Надежда – это решающий элемент в любой попытке осуществить социальные изменения в направлении большей жизненности, осознанности и разума. Но суть надежды зачастую понимают неверно и путают с установками, не имеющими ничего общего с надеждой, а то и прямо противоположными ей.
Что же значит «надеяться»?
Означает ли это, как многие думают, хотеть, желать? Если бы так и было, тогда те, кто страстно желает иметь машины, дома и прочую ерунду, причем побольше и получше, – были бы носителями надежды.

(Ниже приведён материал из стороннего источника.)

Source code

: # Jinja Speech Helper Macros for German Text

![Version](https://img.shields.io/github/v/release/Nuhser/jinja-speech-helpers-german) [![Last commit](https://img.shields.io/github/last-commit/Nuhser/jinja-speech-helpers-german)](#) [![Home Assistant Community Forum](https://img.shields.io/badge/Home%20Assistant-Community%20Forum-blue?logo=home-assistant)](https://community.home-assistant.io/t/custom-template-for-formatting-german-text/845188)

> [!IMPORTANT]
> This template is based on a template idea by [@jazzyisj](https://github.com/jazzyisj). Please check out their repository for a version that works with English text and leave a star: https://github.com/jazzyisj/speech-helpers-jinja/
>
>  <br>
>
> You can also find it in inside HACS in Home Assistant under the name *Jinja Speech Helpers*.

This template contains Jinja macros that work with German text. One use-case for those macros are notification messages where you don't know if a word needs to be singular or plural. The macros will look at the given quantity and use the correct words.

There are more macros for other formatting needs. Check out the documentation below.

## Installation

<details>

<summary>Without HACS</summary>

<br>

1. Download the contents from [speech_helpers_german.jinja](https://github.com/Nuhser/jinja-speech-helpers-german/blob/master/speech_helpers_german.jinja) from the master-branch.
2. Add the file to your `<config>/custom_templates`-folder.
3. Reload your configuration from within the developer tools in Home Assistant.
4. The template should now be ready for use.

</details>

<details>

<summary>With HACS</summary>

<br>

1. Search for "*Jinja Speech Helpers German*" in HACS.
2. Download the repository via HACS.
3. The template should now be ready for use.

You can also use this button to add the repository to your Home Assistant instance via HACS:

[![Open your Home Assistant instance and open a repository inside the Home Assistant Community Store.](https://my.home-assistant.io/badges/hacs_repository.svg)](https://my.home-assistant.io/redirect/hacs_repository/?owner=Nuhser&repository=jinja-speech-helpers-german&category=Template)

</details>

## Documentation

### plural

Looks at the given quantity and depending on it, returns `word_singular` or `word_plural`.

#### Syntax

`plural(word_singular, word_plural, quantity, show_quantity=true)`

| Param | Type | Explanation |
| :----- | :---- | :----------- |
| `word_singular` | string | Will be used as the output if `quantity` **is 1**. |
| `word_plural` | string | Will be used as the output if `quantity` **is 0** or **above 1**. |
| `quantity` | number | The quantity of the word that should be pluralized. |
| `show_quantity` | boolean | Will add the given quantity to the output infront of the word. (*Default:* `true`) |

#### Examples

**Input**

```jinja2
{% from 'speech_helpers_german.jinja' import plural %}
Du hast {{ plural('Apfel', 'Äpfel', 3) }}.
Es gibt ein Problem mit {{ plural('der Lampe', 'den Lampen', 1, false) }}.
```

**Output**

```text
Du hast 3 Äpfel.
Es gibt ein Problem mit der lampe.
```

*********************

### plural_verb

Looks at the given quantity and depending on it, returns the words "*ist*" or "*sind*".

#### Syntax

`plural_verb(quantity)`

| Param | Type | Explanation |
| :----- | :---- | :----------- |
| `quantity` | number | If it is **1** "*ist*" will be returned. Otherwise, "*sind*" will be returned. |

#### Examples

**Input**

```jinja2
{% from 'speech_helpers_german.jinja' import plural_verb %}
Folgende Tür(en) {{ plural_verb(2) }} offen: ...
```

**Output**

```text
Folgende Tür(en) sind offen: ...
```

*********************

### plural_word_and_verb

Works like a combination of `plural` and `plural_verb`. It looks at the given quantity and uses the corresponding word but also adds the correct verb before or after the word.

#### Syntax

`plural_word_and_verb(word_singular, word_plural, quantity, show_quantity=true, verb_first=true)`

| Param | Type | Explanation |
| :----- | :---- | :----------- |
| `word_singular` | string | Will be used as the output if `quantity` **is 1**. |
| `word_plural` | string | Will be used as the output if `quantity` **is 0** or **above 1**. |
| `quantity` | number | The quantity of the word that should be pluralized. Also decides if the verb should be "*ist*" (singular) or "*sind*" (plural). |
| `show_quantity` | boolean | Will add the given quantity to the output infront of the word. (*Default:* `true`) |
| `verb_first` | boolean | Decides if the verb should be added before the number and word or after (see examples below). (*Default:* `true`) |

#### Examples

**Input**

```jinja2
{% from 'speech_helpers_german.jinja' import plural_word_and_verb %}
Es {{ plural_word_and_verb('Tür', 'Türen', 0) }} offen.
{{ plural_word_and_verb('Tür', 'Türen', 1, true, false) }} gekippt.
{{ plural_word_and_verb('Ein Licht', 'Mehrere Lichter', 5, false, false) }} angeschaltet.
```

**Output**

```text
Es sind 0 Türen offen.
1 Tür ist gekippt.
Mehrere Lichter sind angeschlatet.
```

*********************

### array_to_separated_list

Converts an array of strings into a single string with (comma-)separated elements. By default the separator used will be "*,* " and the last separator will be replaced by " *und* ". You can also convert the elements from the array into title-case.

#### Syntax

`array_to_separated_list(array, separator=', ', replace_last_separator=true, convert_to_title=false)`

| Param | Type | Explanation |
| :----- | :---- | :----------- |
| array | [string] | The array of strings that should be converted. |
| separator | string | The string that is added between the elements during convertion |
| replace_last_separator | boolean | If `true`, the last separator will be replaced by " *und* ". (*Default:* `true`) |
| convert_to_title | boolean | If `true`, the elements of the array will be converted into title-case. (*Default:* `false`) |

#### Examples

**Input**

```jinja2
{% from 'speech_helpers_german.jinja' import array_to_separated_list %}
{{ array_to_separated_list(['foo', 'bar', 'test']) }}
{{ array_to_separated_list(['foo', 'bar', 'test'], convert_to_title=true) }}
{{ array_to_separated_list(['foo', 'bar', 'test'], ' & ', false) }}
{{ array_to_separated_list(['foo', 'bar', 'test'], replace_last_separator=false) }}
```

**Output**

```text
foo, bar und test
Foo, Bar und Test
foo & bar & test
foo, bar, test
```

Но это не так; это люди, жаждущие все большего потребления, а не носители надежды.
Не в том ли дело, что объект надежды – не вещь, а более полная жизнь, состояние большей жизненности, освобождение от вечной скуки, или, говоря теологическим языком, спасение, а применяя политический термин, революция? Действительно, такого рода ожидание могло бы стать надеждой, если только оно не характеризуется внутренней пассивностью, когда «ожидание чего-то» длится до тех пор, пока надежда не превратится в фактическое прикрытие покорности, в идеологию покорности.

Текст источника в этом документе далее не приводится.